[[ AVAILABLE DATA open ]]

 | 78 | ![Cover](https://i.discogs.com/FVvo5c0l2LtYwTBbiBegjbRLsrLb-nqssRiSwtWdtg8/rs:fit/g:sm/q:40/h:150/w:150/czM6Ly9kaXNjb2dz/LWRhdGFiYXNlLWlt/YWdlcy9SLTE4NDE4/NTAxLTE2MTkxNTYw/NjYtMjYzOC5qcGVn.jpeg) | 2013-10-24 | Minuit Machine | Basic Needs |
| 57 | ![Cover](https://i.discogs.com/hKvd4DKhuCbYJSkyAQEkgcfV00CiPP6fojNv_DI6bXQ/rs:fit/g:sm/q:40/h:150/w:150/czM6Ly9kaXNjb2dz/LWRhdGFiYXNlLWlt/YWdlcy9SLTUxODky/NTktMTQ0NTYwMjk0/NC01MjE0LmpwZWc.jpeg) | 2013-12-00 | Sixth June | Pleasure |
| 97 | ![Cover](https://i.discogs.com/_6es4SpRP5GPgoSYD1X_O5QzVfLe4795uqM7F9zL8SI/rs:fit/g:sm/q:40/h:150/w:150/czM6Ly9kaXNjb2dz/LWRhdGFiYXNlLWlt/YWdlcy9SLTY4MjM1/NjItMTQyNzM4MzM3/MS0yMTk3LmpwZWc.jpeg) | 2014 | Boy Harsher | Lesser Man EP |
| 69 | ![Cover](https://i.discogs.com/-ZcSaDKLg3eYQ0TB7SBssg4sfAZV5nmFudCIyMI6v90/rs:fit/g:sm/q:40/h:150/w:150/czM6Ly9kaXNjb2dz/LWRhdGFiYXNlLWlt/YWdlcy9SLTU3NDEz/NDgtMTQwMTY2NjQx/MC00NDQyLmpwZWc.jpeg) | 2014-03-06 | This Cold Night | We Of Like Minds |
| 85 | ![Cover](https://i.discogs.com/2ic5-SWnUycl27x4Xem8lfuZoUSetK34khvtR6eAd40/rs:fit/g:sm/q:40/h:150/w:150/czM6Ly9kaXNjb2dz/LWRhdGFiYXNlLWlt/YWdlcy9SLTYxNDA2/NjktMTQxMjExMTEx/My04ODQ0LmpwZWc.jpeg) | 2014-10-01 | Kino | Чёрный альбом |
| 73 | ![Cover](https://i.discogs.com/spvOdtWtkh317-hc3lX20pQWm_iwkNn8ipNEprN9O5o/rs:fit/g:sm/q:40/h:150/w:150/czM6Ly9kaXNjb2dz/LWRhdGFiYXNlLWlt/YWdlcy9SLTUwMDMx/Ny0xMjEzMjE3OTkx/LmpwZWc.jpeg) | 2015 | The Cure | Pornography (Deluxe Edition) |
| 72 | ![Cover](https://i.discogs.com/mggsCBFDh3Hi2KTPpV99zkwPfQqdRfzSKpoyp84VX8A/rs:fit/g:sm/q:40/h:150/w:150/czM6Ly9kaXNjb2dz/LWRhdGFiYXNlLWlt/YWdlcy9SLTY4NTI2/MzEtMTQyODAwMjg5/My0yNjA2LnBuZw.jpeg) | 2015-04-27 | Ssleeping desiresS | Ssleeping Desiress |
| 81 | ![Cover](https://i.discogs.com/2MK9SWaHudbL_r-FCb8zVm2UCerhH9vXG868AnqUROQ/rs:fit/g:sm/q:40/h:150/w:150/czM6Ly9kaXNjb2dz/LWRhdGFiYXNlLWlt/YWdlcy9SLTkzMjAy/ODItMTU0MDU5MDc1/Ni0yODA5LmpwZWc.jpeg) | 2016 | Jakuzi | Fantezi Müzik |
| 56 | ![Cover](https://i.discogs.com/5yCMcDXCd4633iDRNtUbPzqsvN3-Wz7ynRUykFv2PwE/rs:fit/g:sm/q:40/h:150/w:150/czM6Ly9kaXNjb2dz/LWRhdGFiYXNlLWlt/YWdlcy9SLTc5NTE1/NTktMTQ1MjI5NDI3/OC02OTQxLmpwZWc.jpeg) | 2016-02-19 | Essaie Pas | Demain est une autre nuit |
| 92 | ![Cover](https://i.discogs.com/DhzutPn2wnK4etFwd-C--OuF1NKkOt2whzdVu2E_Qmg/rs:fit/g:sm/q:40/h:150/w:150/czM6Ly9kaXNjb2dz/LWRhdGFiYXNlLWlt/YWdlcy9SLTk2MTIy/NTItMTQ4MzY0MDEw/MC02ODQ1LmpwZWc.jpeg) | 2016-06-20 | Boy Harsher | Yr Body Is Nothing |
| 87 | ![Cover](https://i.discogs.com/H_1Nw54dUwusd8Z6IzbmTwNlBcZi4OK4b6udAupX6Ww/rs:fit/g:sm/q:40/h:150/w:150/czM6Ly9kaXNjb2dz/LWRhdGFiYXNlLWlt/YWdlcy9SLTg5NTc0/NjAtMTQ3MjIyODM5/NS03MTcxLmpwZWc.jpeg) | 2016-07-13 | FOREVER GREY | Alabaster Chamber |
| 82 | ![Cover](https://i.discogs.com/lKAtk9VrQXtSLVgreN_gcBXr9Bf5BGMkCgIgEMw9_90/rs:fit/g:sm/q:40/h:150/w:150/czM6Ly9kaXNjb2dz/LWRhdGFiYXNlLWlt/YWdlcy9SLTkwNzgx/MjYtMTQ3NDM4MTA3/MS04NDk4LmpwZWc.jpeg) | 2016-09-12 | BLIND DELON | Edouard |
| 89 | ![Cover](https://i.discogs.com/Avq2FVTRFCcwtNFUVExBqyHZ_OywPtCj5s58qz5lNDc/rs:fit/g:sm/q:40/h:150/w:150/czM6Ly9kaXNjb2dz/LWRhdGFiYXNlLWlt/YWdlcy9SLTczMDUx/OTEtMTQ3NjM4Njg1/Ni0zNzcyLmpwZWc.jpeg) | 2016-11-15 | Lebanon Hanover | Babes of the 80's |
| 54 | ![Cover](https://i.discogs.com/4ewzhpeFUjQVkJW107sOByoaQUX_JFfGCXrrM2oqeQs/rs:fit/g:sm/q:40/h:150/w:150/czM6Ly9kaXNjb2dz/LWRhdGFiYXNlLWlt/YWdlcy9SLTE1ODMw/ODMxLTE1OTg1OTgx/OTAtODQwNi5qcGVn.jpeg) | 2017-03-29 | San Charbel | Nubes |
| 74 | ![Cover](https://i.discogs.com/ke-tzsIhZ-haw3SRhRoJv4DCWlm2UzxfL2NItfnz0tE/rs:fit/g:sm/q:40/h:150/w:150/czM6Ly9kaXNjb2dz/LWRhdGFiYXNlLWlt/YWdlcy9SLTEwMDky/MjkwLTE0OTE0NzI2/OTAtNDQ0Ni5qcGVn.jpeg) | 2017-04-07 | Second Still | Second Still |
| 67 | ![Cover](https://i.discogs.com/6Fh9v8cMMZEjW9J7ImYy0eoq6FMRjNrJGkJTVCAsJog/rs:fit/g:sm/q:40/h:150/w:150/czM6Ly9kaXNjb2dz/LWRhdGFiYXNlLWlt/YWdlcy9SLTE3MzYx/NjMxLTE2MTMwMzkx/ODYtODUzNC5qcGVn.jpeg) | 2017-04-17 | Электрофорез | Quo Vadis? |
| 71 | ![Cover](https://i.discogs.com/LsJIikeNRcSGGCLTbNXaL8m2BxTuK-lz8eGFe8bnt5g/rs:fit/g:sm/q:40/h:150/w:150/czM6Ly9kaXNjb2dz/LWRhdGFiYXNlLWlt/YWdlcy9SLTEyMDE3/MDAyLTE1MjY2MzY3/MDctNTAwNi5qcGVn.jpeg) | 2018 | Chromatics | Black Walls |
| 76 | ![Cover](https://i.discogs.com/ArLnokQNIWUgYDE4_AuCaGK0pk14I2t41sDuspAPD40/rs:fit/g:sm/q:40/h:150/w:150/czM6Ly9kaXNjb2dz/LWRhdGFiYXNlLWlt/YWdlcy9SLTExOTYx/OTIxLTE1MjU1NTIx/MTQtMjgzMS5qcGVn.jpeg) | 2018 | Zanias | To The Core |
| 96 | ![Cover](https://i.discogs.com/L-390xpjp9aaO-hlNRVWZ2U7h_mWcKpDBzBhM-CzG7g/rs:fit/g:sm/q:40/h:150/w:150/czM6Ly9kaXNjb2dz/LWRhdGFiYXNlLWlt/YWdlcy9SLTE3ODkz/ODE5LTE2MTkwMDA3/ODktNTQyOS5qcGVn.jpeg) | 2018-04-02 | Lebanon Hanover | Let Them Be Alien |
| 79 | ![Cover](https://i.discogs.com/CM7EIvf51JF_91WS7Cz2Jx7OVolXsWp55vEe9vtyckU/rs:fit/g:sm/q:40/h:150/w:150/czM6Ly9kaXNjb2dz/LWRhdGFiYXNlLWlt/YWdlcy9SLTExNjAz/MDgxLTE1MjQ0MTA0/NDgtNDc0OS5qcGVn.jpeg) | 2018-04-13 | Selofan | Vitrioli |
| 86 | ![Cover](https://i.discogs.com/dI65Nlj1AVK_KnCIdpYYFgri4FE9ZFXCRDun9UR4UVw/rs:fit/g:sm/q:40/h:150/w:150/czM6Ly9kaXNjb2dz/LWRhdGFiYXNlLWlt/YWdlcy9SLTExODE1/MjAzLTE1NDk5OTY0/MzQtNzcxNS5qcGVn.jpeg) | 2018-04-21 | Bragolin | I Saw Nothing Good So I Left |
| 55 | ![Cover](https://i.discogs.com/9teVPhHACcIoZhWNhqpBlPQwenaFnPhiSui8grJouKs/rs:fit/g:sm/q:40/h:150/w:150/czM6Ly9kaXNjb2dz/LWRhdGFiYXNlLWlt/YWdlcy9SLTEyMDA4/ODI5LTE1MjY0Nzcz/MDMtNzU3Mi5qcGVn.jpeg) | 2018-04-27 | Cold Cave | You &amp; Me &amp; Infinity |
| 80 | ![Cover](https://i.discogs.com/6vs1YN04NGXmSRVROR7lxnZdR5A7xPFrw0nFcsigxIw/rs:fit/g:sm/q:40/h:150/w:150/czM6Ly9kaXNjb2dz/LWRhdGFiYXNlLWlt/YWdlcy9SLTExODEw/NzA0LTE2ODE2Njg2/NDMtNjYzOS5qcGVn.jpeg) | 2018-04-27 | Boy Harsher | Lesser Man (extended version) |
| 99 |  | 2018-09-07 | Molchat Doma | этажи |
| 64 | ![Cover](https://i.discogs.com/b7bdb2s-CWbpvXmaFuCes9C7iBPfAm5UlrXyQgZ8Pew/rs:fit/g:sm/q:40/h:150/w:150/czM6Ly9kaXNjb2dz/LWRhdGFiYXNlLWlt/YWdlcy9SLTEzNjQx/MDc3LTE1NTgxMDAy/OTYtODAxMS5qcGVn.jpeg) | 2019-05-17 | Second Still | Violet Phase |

[[ AVAILABLE DATA closed ]]

**WHAT TO PRODUCE**
Each line above with the string "Nothing" in it should be located and copied.

**EXERCISE RESPONSE**
| 92 | ![Cover](https://i.discogs.com/DhzutPn2wnK4etFwd-C--OuF1NKkOt2whzdVu2E_Qmg/rs:fit/g:sm/q:40/h:150/w:150/czM6Ly9kaXNjb2dz/LWRhdGFiYXNlLWlt/YWdlcy9SLTk2MTIy/NTItMTQ4MzY0MDEw/MC02ODQ1LmpwZWc.jpeg) | 2016-06-20 | Boy Harsher | Yr Body Is Nothing |
| 86 | ![Cover](https://i.discogs.com/dI65Nlj1AVK_KnCIdpYYFgri4FE9ZFXCRDun9UR4UVw/rs:fit/g:sm/q:40/h:150/w:150/czM6Ly9kaXNjb2dz/LWRhdGFiYXNlLWlt/YWdlcy9SLTExODE1/MjAzLTE1NDk5OTY0/MzQtNzcxNS5qcGVn.jpeg) | 2018-04-21 | Bragolin | I Saw Nothing Good So I Left |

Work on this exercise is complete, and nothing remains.